Stored items from a collection
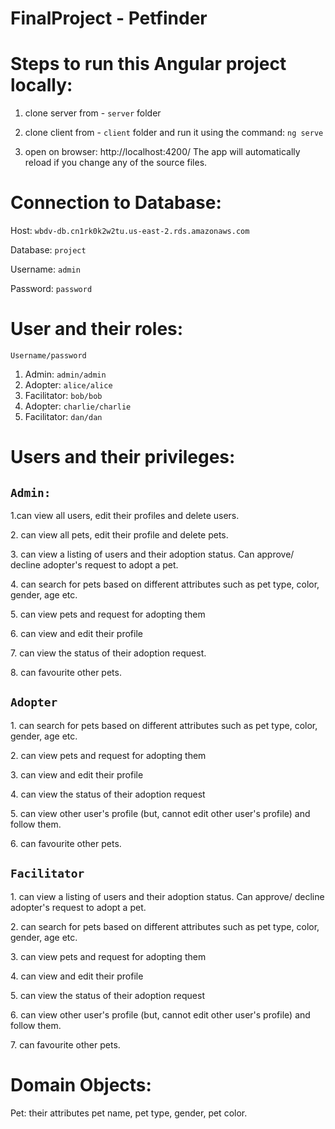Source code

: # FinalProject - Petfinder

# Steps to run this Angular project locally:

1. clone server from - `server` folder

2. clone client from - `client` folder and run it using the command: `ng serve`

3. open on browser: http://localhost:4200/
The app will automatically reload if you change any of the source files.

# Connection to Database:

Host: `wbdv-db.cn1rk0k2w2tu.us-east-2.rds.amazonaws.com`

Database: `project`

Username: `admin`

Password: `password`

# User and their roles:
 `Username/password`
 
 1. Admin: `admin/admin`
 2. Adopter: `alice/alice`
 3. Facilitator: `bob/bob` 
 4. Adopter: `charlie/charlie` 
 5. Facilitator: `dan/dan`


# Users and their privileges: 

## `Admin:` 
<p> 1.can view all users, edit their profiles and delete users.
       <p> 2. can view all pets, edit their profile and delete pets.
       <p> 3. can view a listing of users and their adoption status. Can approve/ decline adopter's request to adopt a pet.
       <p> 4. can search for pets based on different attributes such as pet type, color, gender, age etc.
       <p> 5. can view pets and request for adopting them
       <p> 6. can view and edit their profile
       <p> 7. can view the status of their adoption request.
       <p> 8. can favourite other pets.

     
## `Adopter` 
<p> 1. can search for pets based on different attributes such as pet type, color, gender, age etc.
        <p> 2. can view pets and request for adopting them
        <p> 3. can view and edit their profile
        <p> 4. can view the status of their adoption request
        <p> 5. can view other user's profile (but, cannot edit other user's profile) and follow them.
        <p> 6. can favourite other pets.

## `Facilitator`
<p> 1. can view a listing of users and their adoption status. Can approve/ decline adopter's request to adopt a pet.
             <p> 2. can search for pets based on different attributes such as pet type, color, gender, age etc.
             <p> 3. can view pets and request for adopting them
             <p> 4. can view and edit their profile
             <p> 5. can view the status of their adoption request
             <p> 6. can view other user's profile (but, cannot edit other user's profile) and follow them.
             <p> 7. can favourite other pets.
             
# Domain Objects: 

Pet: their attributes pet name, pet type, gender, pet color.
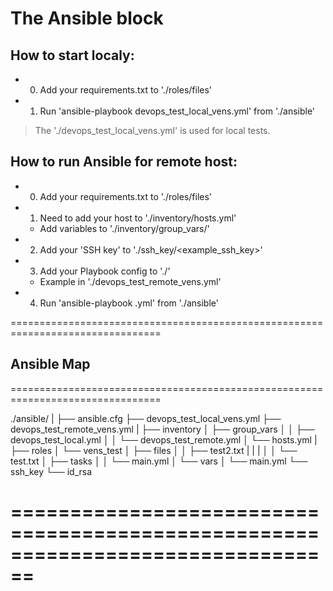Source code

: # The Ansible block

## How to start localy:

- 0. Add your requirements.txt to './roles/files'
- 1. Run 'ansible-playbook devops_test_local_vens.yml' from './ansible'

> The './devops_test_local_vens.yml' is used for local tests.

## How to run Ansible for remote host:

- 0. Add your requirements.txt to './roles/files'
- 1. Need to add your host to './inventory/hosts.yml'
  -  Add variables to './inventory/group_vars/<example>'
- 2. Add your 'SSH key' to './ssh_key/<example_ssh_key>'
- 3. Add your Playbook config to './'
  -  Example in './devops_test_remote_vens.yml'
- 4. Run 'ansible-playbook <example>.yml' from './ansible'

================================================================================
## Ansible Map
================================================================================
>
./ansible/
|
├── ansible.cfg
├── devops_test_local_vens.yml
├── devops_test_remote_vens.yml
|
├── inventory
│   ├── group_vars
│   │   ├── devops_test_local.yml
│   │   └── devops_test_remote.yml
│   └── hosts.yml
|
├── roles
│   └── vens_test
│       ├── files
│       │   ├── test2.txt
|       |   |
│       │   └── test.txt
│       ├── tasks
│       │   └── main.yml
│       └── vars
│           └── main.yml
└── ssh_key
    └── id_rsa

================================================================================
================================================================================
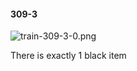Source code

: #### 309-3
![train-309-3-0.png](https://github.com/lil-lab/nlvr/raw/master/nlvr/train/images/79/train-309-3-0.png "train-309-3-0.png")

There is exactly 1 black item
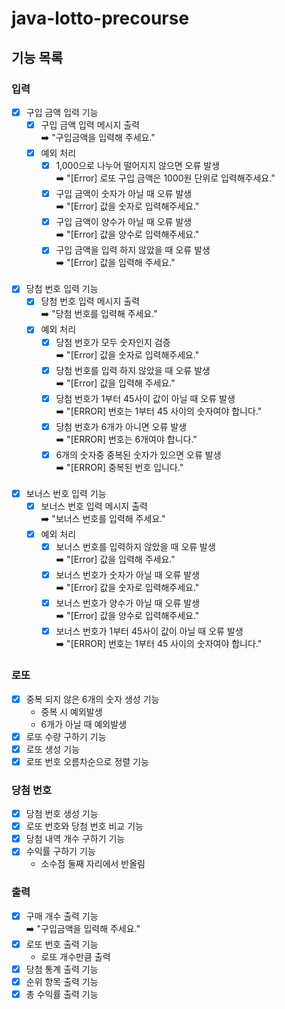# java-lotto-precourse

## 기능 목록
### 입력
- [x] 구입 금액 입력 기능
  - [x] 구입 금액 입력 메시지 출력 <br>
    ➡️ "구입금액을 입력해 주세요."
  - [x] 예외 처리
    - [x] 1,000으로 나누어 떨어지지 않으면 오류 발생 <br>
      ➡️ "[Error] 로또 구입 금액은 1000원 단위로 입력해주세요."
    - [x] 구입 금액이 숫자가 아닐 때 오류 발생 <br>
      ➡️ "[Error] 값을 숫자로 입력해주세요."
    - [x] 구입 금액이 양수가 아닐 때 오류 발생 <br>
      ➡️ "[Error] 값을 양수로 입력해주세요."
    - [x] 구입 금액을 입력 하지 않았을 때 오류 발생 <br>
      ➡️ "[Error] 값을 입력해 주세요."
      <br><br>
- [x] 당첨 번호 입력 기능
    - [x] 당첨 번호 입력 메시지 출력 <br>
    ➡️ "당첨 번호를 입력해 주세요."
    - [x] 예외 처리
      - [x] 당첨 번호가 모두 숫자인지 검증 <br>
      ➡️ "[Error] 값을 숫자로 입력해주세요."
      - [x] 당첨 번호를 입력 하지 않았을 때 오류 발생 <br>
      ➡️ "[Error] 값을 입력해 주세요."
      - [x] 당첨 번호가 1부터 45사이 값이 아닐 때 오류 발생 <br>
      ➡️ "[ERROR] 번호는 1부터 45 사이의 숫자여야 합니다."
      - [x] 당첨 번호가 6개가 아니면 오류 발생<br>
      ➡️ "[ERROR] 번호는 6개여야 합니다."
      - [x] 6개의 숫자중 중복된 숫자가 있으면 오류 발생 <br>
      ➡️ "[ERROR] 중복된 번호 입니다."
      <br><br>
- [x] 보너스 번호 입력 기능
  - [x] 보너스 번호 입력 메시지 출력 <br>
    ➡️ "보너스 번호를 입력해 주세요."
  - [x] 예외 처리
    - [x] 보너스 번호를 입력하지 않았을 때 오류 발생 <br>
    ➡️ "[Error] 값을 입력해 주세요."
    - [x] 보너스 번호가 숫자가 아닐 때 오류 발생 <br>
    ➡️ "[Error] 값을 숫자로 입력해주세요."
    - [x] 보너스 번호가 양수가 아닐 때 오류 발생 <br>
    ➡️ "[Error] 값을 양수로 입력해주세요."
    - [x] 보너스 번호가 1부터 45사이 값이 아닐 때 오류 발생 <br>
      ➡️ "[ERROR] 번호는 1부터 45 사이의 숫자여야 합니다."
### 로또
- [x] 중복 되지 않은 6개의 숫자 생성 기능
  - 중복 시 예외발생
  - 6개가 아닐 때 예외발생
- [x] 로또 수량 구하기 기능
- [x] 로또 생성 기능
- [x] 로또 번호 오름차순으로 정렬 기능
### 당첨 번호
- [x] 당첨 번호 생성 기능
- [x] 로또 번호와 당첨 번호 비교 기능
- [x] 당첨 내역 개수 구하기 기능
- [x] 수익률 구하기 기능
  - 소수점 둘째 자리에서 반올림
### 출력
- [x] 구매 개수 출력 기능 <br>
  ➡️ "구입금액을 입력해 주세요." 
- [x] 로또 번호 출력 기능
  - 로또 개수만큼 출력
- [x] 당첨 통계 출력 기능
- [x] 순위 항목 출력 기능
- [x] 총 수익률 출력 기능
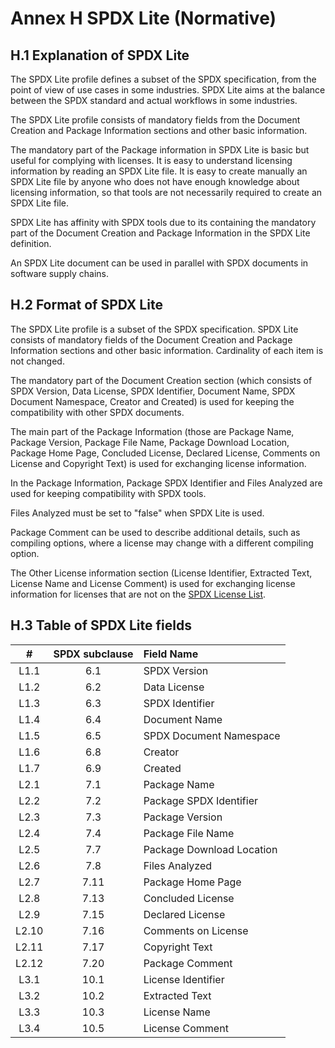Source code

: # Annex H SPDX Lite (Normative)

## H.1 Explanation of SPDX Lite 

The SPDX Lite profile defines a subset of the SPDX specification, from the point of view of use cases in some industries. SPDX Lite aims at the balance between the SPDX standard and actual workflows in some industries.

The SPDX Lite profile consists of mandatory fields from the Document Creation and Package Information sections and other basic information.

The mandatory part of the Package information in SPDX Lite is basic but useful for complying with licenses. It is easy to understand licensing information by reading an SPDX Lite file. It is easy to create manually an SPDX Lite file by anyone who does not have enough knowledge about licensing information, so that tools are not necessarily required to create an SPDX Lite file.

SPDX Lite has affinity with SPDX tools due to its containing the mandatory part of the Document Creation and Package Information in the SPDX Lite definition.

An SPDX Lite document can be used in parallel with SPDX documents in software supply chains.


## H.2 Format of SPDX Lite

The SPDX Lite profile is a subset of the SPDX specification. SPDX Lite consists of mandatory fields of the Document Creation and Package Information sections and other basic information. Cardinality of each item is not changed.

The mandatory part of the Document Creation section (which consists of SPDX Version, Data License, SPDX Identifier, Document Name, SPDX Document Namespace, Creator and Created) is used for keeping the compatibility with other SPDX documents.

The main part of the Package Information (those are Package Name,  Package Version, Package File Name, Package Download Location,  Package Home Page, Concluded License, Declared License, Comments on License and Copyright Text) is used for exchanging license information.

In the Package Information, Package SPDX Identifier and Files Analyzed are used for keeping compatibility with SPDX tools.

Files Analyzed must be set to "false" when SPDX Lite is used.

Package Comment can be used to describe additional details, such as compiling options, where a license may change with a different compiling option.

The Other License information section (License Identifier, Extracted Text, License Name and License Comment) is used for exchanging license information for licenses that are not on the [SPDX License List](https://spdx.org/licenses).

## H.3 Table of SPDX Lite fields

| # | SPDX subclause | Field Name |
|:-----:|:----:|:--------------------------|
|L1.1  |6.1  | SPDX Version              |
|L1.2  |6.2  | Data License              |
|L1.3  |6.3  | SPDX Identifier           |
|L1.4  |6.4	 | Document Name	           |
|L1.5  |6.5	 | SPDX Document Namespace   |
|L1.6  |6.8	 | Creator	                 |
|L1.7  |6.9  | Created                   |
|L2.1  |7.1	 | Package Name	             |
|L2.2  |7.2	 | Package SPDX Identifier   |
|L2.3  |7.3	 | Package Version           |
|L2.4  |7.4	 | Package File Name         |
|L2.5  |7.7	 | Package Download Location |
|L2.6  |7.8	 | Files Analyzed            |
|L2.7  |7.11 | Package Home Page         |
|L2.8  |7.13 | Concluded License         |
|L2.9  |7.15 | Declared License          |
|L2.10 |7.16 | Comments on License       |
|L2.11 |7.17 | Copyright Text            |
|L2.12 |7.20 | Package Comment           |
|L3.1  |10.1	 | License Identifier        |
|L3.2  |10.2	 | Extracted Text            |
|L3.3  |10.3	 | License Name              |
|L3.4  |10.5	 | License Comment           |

» **Activity**: Report every line of the records that contains the word "Comments".

» **Output below**:
The main part of the Package Information (those are Package Name,  Package Version, Package File Name, Package Download Location,  Package Home Page, Concluded License, Declared License, Comments on License and Copyright Text) is used for exchanging license information.
|L2.10 |7.16 | Comments on License       |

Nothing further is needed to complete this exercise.